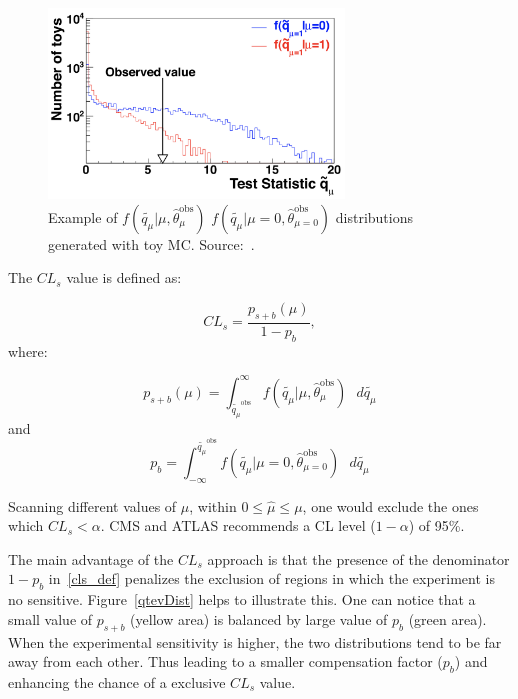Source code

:\begin{figure}[htbp]
  \centering
  \includegraphics[width=0.7\textwidth,keepaspectratio]{figures/cls/q_tilde.png}
  \caption{Example of $f(\tilde{q_{\mu}} \vert \mu, \hat{\theta}_{\mu}^{\text{obs}})$ $f(\tilde{q_{\mu}} \vert \mu=0, \hat{\theta}_{\mu = 0}^{\text{obs}})$ distributions generated with toy MC. Source:~\cite{cms_atlas_statistical_guidelines}.}
  \label{toy_mc_profile_likelihood_test}
\end{figure}

The $CL_s$ value is defined as:

\begin{equation}
  \label{cls_def}
  CL_s=\frac{p_{s+b}(\mu)}{1-p_{b}},
\end{equation}
where:

\begin{equation}
  \label{cls_p_def1}
  p_{s+b}(\mu) = \int_{\tilde{q_{\mu}}^{\text{obs}}}^{\infty} f(\tilde{q_{\mu}} \vert \mu, \hat{\theta}_{\mu}^{\text{obs}}) \text{ }d\tilde{q_{\mu}}
\end{equation}
and
\begin{equation}
  \label{cls_p_def2}
  p_{b} = \int^{\tilde{q_{\mu}}^{\text{obs}}}_{-\infty} f(\tilde{q_{\mu}} \vert \mu=0, \hat{\theta}_{\mu = 0}^{\text{obs}}) \text{ }d\tilde{q_{\mu}}
\end{equation}

Scanning different values of $\mu$, within $0 \leqslant \hat{\mu} \leqslant \mu$, one would exclude the ones which $CL_s < \alpha$. CMS and ATLAS recommends a CL level ($1-\alpha$) of 95\%.

The main advantage of the $CL_s$ approach is that the presence of the denominator $1-p_{b}$ in~\ref{cls_def} penalizes the exclusion of regions in which the experiment is no sensitive. Figure~\ref{qtevDist} helps to illustrate this. One can notice that a small value of $p_{s+b}$ (yellow area) is balanced by large value of $p_{b}$ (green area). When the experimental sensitivity is higher, the two distributions tend to be far away from each other. Thus leading to a smaller compensation factor ($p_{b}$) and enhancing the chance of a exclusive $CL_s$ value.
────────────────
Copy out the data verbatim, with no pictures.

Source code

:\begin{figure}[htbp]
  \centering
  \includegraphics[width=0.7\textwidth,keepaspectratio]{figures/cls/q_tilde.png}
  \caption{Example of $f(\tilde{q_{\mu}} \vert \mu, \hat{\theta}_{\mu}^{\text{obs}})$ $f(\tilde{q_{\mu}} \vert \mu=0, \hat{\theta}_{\mu = 0}^{\text{obs}})$ distributions generated with toy MC. Source:~\cite{cms_atlas_statistical_guidelines}.}
  \label{toy_mc_profile_likelihood_test}
\end{figure}

The $CL_s$ value is defined as:

\begin{equation}
  \label{cls_def}
  CL_s=\frac{p_{s+b}(\mu)}{1-p_{b}},
\end{equation}
where:

\begin{equation}
  \label{cls_p_def1}
  p_{s+b}(\mu) = \int_{\tilde{q_{\mu}}^{\text{obs}}}^{\infty} f(\tilde{q_{\mu}} \vert \mu, \hat{\theta}_{\mu}^{\text{obs}}) \text{ }d\tilde{q_{\mu}}
\end{equation}
and
\begin{equation}
  \label{cls_p_def2}
  p_{b} = \int^{\tilde{q_{\mu}}^{\text{obs}}}_{-\infty} f(\tilde{q_{\mu}} \vert \mu=0, \hat{\theta}_{\mu = 0}^{\text{obs}}) \text{ }d\tilde{q_{\mu}}
\end{equation}

Scanning different values of $\mu$, within $0 \leqslant \hat{\mu} \leqslant \mu$, one would exclude the ones which $CL_s < \alpha$. CMS and ATLAS recommends a CL level ($1-\alpha$) of 95\%.

The main advantage of the $CL_s$ approach is that the presence of the denominator $1-p_{b}$ in~\ref{cls_def} penalizes the exclusion of regions in which the experiment is no sensitive. Figure~\ref{qtevDist} helps to illustrate this. One can notice that a small value of $p_{s+b}$ (yellow area) is balanced by large value of $p_{b}$ (green area). When the experimental sensitivity is higher, the two distributions tend to be far away from each other. Thus leading to a smaller compensation factor ($p_{b}$) and enhancing the chance of a exclusive $CL_s$ value.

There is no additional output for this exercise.